Your task:
Please return, with no alterations, the lines below from the very first through the one that contains "# KSPROPERTY\_AUDIO\_DELAY".

Data for analysis:
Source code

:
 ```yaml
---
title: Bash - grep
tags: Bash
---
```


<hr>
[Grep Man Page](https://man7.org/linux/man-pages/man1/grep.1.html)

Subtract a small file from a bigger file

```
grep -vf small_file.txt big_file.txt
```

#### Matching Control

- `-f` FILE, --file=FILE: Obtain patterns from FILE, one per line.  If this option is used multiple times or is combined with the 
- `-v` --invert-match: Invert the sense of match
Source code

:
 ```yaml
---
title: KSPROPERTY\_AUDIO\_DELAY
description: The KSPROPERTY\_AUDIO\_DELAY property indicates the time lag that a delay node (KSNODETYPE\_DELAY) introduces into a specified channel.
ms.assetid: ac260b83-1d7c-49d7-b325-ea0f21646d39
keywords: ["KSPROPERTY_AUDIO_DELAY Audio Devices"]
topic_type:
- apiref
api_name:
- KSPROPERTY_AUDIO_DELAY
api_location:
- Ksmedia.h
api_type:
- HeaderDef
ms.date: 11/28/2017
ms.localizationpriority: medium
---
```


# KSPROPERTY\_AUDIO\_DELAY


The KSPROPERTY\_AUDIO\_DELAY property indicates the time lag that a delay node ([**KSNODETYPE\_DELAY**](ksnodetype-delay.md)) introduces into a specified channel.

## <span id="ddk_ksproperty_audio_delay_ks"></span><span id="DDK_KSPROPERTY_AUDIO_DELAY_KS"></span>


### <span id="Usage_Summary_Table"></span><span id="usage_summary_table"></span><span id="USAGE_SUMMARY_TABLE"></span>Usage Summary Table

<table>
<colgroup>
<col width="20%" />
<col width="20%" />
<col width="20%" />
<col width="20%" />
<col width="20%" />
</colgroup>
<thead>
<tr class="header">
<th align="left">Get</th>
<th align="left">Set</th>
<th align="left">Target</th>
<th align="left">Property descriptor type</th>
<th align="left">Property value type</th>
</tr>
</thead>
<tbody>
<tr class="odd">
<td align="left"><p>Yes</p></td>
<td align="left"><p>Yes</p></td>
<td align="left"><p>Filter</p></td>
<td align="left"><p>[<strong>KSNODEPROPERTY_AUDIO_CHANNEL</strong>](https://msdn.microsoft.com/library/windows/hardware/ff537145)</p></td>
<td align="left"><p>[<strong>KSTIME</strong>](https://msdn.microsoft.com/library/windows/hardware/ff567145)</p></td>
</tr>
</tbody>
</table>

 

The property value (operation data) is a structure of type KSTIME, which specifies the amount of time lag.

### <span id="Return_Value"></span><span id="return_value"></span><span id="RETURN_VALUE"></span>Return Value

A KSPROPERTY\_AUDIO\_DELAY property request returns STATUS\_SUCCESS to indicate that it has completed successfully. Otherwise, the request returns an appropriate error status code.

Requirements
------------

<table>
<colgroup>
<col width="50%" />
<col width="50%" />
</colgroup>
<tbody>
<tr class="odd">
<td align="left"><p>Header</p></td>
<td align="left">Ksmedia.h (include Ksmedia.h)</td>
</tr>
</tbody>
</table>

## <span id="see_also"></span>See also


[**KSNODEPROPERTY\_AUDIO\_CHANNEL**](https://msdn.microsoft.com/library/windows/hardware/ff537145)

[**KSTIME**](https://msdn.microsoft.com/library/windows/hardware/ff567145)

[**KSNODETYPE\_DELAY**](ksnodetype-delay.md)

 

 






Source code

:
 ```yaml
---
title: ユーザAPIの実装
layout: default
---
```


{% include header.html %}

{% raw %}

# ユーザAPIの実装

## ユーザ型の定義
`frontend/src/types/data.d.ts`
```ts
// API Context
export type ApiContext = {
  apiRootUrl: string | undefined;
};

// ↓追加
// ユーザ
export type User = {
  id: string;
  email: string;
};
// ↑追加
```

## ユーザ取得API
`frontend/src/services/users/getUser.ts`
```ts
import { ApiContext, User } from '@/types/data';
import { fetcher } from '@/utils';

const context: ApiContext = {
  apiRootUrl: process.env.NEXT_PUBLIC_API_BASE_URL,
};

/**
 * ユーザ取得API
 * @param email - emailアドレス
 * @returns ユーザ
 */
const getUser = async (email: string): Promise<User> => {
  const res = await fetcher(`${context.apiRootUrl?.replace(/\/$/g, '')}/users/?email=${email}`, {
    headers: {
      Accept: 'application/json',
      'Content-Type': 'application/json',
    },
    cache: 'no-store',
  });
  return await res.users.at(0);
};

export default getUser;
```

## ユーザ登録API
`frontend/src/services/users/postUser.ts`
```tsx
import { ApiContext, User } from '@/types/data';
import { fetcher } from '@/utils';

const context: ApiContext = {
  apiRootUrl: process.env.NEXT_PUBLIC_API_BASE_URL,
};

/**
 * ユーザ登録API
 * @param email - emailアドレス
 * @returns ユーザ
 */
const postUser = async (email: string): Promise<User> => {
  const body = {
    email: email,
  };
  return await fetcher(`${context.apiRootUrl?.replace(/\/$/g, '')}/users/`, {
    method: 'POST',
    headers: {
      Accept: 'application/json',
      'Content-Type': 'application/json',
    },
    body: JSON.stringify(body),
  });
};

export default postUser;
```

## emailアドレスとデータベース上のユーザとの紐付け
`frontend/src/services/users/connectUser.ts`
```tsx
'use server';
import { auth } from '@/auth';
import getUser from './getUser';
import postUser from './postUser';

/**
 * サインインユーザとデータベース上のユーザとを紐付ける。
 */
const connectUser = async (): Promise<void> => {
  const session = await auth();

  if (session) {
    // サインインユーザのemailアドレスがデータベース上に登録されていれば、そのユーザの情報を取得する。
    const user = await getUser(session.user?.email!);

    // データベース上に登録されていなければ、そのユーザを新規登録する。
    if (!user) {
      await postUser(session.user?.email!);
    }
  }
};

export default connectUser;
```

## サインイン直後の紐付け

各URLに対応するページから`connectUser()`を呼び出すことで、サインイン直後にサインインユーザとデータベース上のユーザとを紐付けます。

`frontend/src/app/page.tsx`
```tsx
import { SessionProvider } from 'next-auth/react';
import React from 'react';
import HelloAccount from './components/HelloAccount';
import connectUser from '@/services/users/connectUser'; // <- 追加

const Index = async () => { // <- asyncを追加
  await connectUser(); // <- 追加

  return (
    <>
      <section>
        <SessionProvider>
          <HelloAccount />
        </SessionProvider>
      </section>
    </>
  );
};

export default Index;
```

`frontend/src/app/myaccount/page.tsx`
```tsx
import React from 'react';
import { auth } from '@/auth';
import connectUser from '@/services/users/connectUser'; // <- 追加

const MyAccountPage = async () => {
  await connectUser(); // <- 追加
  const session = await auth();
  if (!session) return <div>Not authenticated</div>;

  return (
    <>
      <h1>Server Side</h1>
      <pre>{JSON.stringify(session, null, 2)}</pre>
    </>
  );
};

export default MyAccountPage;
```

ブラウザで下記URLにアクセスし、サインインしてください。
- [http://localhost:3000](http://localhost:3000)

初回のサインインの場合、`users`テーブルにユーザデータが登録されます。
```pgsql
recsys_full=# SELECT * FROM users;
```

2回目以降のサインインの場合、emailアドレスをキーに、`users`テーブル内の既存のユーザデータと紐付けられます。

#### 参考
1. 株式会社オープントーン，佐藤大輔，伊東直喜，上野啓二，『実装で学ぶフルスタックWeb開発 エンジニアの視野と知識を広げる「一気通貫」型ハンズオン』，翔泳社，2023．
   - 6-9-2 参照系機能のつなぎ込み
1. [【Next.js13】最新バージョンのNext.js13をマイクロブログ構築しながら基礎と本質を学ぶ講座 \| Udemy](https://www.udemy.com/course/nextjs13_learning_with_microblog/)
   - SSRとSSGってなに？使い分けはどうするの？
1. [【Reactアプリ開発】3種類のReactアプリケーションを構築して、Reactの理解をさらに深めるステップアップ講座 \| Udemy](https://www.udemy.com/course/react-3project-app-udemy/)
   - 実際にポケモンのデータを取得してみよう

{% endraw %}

Written response:
Source code

:
 ```yaml
---
title: Bash - grep
tags: Bash
---
```


<hr>
[Grep Man Page](https://man7.org/linux/man-pages/man1/grep.1.html)

Subtract a small file from a bigger file

```
grep -vf small_file.txt big_file.txt
```

#### Matching Control

- `-f` FILE, --file=FILE: Obtain patterns from FILE, one per line.  If this option is used multiple times or is combined with the 
- `-v` --invert-match: Invert the sense of match
Source code

:
 ```yaml
---
title: KSPROPERTY\_AUDIO\_DELAY
description: The KSPROPERTY\_AUDIO\_DELAY property indicates the time lag that a delay node (KSNODETYPE\_DELAY) introduces into a specified channel.
ms.assetid: ac260b83-1d7c-49d7-b325-ea0f21646d39
keywords: ["KSPROPERTY_AUDIO_DELAY Audio Devices"]
topic_type:
- apiref
api_name:
- KSPROPERTY_AUDIO_DELAY
api_location:
- Ksmedia.h
api_type:
- HeaderDef
ms.date: 11/28/2017
ms.localizationpriority: medium
---
```


# KSPROPERTY\_AUDIO\_DELAY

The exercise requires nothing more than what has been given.